§ **Work item**
Pull each line holding "models" out of the entries below.
......
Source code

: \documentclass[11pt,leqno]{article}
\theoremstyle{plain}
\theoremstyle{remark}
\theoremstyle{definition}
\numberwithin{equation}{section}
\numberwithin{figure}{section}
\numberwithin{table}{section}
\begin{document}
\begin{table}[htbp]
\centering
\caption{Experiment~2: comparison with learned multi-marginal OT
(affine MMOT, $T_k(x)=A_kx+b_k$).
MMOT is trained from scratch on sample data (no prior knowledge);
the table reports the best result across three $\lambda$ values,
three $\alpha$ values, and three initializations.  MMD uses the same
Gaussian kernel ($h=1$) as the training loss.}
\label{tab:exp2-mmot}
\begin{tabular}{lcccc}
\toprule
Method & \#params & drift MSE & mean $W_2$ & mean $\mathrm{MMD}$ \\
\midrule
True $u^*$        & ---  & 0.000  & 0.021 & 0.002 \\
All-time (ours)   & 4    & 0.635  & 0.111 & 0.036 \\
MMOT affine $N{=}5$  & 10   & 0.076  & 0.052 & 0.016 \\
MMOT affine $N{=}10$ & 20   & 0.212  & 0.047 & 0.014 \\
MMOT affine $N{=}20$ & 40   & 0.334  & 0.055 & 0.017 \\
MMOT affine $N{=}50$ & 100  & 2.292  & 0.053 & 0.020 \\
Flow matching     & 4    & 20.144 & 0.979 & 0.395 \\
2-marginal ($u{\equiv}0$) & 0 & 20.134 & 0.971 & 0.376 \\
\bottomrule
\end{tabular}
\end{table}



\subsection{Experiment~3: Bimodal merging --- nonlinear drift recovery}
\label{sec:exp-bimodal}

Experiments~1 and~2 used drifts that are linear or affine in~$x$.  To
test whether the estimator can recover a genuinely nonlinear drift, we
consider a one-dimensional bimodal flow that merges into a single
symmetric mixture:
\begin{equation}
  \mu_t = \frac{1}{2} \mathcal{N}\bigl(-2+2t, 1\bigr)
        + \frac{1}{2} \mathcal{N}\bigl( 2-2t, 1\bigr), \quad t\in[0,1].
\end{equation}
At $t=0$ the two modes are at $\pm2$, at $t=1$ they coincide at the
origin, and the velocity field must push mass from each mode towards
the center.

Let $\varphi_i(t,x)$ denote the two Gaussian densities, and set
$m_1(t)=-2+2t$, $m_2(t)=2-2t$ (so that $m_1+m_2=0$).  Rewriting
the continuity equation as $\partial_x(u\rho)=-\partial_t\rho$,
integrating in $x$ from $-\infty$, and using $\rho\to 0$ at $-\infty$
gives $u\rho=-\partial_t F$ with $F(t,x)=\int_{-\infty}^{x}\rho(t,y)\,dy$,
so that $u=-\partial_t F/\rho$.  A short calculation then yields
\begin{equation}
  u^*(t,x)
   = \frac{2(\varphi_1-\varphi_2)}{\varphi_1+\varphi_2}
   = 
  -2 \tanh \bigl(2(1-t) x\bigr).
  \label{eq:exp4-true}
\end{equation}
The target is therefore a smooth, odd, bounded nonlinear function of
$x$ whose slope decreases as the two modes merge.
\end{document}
......
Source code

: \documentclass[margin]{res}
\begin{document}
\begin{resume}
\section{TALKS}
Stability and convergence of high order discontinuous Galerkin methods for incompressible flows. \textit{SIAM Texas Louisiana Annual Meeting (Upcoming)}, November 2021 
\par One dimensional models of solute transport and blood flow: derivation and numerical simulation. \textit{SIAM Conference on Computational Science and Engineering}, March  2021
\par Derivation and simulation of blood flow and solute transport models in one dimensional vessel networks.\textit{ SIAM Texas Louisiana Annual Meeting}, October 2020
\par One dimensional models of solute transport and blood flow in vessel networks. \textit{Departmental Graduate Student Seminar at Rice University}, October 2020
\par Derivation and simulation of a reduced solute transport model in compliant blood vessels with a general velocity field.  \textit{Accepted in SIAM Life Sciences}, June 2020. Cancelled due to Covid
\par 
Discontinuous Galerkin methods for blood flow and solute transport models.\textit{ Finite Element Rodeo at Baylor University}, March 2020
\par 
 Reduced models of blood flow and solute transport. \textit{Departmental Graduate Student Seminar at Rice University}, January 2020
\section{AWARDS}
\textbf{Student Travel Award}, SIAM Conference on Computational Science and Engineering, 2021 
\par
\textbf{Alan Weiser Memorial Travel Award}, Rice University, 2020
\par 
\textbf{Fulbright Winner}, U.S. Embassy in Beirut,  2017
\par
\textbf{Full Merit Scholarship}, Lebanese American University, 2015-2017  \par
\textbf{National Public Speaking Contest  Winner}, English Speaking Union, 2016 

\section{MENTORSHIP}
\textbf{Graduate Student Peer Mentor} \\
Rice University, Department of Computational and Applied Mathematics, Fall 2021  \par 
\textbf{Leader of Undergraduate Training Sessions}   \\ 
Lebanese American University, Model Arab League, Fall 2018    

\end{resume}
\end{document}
......
§ **Final answer**
\par One dimensional models of solute transport and blood flow: derivation and numerical simulation. \textit{SIAM Conference on Computational Science and Engineering}, March  2021
\par Derivation and simulation of blood flow and solute transport models in one dimensional vessel networks.\textit{ SIAM Texas Louisiana Annual Meeting}, October 2020
\par One dimensional models of solute transport and blood flow in vessel networks. \textit{Departmental Graduate Student Seminar at Rice University}, October 2020
Discontinuous Galerkin methods for blood flow and solute transport models.\textit{ Finite Element Rodeo at Baylor University}, March 2020
 Reduced models of blood flow and solute transport. \textit{Departmental Graduate Student Seminar at Rice University}, January 2020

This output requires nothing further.